WORK TO BE COMPLETED: This exercise asks for every line of the material that includes the word "ConnectionString".

SUPPLIED INFORMATION:
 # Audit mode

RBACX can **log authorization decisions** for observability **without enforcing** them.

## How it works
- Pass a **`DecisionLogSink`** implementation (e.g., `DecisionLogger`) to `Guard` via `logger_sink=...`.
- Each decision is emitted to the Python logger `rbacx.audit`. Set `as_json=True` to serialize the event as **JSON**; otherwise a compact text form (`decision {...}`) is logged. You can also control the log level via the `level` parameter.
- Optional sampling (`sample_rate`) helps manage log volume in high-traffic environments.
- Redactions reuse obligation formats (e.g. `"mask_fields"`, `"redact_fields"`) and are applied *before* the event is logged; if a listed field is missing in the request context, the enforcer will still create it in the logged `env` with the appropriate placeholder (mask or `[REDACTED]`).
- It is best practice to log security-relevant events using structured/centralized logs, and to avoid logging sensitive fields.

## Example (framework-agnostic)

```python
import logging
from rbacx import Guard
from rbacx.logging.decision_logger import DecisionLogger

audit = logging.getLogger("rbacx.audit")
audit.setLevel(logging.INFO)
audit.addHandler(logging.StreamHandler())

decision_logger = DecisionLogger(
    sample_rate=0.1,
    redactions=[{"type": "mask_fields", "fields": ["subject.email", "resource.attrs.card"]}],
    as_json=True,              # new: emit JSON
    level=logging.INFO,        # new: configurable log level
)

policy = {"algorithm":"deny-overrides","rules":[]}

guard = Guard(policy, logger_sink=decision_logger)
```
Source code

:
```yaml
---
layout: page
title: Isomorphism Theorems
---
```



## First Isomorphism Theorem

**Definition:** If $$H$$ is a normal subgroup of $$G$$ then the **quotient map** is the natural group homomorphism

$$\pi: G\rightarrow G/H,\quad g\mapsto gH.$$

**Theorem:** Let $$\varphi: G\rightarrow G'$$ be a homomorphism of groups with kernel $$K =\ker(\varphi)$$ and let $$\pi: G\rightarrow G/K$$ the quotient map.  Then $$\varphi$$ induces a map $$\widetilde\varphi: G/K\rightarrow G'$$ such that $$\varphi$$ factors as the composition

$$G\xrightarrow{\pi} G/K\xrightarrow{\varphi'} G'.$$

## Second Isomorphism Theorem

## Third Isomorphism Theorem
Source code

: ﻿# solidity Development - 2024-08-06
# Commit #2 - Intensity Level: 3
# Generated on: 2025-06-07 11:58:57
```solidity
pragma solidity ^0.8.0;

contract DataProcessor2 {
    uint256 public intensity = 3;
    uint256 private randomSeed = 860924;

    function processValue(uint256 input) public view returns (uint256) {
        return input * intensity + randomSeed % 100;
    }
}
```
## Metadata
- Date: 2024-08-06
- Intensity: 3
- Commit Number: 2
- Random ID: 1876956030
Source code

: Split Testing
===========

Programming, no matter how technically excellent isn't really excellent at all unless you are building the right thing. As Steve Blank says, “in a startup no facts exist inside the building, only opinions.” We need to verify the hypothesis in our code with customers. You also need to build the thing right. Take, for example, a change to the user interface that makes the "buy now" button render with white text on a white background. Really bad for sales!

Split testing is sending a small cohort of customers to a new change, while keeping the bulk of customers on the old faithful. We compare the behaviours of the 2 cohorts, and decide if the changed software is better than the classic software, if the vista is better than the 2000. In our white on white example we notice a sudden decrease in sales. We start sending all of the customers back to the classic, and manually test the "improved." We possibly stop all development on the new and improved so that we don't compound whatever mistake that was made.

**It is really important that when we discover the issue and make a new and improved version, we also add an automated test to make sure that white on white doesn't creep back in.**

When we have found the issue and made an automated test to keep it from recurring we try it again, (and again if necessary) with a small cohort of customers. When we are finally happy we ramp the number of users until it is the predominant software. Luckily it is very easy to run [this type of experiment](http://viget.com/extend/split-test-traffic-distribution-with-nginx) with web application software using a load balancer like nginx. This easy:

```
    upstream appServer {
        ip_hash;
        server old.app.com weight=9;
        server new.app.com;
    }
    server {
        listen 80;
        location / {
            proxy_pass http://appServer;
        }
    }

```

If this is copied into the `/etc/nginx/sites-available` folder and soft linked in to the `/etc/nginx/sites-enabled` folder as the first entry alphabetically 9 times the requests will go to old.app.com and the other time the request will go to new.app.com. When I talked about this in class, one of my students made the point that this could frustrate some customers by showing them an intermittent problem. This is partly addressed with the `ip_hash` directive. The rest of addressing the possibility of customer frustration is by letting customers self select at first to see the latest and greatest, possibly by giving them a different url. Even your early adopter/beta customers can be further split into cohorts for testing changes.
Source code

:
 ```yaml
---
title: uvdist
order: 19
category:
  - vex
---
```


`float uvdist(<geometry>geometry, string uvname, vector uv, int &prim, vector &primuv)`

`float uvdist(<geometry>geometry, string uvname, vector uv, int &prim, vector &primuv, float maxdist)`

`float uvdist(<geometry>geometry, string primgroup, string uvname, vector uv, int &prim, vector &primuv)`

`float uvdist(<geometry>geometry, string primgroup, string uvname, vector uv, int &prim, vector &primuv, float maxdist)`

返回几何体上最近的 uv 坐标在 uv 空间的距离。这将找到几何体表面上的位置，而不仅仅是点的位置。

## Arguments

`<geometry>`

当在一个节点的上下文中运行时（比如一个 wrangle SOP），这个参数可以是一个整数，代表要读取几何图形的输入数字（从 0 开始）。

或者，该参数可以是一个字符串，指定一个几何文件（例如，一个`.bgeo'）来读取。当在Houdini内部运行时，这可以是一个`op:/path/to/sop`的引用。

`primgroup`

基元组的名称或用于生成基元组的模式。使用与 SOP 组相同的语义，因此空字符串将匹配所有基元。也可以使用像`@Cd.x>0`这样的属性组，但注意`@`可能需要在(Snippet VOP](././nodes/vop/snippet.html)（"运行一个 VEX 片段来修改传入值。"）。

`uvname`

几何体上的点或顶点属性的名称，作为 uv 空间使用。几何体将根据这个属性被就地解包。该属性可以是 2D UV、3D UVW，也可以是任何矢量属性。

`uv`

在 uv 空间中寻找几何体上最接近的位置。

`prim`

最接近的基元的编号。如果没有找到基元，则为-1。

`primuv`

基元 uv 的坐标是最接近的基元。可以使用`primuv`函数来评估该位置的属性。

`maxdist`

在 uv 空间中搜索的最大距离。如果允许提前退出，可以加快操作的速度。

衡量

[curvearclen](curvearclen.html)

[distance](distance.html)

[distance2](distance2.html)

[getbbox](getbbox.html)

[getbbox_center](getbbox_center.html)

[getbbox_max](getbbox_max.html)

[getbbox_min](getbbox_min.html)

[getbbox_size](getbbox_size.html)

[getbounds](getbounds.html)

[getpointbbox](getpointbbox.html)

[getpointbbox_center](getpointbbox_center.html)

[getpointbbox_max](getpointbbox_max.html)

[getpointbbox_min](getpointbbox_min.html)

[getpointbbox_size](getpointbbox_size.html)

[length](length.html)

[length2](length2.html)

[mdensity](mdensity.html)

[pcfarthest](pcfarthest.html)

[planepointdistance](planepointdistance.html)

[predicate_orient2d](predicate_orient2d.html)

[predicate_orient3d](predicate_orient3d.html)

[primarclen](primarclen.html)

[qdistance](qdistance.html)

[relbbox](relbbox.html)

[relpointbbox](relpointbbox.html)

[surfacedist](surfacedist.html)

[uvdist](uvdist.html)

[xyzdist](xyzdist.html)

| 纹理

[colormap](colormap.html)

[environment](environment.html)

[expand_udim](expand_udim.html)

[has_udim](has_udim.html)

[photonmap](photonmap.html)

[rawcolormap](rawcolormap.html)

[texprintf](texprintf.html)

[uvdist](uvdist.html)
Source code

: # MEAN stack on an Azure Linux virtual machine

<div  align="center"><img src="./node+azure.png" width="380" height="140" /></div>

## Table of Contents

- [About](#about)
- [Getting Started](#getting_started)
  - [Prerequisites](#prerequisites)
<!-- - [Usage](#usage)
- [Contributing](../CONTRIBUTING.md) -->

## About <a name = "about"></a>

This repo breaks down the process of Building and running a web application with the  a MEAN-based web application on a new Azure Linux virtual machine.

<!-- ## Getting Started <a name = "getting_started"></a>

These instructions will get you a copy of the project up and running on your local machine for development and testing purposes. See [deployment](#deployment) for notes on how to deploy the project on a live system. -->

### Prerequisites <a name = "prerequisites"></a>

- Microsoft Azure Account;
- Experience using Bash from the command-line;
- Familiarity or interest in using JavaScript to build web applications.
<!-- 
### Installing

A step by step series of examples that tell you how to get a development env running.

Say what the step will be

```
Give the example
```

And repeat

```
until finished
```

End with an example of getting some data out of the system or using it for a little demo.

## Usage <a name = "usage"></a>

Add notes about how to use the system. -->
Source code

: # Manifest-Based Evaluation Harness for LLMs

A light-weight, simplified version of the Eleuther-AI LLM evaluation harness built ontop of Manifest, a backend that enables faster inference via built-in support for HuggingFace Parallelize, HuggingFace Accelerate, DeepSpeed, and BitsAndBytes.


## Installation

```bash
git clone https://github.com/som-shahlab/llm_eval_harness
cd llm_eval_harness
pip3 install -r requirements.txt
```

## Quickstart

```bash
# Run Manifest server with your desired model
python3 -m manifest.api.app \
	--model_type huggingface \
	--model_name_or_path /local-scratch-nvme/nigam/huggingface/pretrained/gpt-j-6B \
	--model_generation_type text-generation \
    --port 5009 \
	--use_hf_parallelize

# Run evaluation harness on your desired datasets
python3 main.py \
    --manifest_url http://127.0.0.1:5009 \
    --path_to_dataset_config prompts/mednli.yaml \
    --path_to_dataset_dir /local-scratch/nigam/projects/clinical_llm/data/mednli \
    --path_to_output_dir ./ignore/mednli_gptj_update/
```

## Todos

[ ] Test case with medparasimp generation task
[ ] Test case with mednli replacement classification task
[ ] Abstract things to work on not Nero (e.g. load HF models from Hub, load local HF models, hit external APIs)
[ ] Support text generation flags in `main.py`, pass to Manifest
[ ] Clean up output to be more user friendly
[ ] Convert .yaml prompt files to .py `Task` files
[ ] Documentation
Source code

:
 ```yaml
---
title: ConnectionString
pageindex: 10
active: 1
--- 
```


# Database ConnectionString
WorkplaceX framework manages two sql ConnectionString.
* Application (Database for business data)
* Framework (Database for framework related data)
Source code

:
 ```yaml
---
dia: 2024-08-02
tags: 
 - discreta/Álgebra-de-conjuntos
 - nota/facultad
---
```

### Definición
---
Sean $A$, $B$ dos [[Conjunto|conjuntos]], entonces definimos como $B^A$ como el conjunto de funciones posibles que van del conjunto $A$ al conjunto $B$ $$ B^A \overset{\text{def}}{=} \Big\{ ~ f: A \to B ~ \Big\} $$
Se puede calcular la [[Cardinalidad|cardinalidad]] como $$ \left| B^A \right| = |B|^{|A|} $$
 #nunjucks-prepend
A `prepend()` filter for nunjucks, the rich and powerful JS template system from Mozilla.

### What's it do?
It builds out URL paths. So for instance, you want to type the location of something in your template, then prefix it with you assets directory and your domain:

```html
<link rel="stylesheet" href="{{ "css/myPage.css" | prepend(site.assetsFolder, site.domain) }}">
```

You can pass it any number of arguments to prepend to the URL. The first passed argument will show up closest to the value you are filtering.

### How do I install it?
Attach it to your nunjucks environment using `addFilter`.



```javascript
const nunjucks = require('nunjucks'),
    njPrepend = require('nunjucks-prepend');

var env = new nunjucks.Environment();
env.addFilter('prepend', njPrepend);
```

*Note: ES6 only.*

COMPLETED TASK:
title: ConnectionString
# Database ConnectionString
WorkplaceX framework manages two sql ConnectionString.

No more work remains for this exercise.